Vor gut drei Jahren sind die 30 Pfähle eingebohrt worden. Kurz nachdem im April 2021 die Bodenplatte gegossen war, wurde der Bau gestoppt. Denn die Pfahlgründung reiche nicht aus für das damals geplante Gebäude mit Mensa und zwei Grundschul-Klassenräumen. Es hatte Abstimmungsfehler gegeben und sie beruhte auf einer früheren Planung mit leichterer Holzbalkendecke als der dann vorgesehenen Betondecke. Anwälte wurden eingeschaltet. Überlegungen wurden angestellt, wie Gewicht eingespart werden könnte.
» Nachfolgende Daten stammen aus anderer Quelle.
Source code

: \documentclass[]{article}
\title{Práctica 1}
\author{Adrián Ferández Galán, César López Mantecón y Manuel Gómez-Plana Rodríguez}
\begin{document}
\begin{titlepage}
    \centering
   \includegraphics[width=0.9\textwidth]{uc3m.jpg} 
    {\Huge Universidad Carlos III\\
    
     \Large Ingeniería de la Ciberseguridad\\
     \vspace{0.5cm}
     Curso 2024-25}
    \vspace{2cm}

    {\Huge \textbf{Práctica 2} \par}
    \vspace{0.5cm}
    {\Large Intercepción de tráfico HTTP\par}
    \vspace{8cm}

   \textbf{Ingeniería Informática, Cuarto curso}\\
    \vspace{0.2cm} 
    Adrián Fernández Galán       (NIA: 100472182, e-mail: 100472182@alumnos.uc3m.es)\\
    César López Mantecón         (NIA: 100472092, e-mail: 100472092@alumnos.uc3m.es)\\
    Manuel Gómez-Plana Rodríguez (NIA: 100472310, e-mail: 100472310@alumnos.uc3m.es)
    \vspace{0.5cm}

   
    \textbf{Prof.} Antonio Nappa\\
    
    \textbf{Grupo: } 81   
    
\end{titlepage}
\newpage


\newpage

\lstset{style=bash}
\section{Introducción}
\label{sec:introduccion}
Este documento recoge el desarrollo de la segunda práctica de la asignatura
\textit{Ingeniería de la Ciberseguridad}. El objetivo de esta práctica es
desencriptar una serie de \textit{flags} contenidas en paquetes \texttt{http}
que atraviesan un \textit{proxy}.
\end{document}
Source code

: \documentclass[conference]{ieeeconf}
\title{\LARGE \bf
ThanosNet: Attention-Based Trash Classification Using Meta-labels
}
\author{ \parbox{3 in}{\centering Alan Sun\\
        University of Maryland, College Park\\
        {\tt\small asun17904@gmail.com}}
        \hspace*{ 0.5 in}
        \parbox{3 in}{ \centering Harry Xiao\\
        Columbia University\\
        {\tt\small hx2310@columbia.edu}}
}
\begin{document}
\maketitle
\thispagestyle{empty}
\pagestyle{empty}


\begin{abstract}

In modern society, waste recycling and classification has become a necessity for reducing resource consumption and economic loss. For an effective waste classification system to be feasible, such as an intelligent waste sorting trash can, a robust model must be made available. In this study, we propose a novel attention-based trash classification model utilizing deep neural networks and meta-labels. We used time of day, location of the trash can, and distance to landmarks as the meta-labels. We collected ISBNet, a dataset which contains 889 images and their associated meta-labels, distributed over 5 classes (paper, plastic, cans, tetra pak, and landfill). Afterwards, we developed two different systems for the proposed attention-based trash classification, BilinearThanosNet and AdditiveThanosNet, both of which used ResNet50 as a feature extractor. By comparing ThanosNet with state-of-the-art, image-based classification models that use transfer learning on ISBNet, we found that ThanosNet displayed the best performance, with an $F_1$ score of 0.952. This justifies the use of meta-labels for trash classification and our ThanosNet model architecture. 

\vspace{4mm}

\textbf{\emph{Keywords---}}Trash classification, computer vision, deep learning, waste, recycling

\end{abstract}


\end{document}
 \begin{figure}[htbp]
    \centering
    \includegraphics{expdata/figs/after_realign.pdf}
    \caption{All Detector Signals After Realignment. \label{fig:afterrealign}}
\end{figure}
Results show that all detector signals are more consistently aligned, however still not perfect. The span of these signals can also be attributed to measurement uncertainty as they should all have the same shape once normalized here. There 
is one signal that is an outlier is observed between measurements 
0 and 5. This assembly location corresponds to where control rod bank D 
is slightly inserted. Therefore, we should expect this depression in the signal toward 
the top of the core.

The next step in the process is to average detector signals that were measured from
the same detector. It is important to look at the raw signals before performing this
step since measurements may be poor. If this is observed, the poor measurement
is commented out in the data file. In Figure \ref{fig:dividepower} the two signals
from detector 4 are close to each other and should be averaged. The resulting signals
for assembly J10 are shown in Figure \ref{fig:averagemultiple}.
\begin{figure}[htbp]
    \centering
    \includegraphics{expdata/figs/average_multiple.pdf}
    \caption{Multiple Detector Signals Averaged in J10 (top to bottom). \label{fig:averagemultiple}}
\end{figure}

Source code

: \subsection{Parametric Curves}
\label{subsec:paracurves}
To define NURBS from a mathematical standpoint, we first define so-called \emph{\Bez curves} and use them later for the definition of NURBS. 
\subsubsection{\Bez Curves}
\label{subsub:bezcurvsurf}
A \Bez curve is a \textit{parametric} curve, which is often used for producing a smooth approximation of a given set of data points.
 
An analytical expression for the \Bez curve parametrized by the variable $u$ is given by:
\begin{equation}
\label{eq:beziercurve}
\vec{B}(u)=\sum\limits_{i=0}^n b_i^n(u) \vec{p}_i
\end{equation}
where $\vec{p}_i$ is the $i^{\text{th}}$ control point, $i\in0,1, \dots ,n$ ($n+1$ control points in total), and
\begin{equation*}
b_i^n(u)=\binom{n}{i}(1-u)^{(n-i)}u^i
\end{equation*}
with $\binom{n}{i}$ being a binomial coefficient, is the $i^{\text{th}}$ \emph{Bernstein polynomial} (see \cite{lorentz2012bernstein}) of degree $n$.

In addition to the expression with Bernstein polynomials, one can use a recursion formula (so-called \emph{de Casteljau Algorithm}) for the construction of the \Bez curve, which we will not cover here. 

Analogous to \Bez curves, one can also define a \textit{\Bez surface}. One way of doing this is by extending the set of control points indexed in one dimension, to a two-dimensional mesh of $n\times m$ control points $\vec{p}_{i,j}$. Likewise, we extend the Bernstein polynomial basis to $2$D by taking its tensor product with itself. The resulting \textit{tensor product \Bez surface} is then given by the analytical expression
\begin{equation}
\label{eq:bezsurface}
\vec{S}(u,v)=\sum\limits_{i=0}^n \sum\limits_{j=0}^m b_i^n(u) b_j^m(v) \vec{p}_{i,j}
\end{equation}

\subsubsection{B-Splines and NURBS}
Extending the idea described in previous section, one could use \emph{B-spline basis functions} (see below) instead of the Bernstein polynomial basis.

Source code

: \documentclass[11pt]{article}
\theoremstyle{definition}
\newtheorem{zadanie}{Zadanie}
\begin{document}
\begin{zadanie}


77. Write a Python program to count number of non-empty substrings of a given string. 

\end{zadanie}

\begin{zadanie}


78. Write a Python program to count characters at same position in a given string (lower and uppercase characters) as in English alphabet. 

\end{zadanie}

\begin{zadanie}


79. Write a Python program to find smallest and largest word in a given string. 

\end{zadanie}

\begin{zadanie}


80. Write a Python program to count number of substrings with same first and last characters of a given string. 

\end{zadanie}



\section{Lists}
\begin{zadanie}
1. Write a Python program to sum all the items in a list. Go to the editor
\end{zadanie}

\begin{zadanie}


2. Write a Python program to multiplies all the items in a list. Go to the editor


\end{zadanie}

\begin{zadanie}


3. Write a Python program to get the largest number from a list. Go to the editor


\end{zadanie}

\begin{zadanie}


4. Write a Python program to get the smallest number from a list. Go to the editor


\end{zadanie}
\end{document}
Zusätzliches Stockwerk, neue Tragwerksplanung

Eigentlich sollte der Bau zum Beginn des Schuljahres 2021/2022 fertig sein. Seitdem sind zwei Klassen ausgelagert. Neue Prognosen zu Schülerzahlen zeigten dann, dass noch mehr Klassensäle gebraucht werden. Mindestens zehn oder gar zwölf Klassen für die Grundschule werden erwartet.

Also wurde die Planung um eine Etage und zwei Räume aufgestockt. Deswegen musste die Tragwerksplanung erneuert werden. „Weitere erforderliche Lastkapazitäten werden durch den Einbau einer verstärkten Bodenplatte erreicht“, informiert die Verwaltung. Diese zusammen mit den Bohrpfählen reiche aus, „um den rechnerischen Standsicherheitsnachweis zu führen“.

Während der Bau still stand, sind die Baukosten enorm gestiegen – inzwischen aber auch schon wieder etwas gefallen. Vor einem guten Jahr lag die Planung für das aufgestockte Gebäude bei Kosten von 2,8 Millionen Euro mit einem Anteil der Verbandsgemeinde von 1,8 Millionen Euro.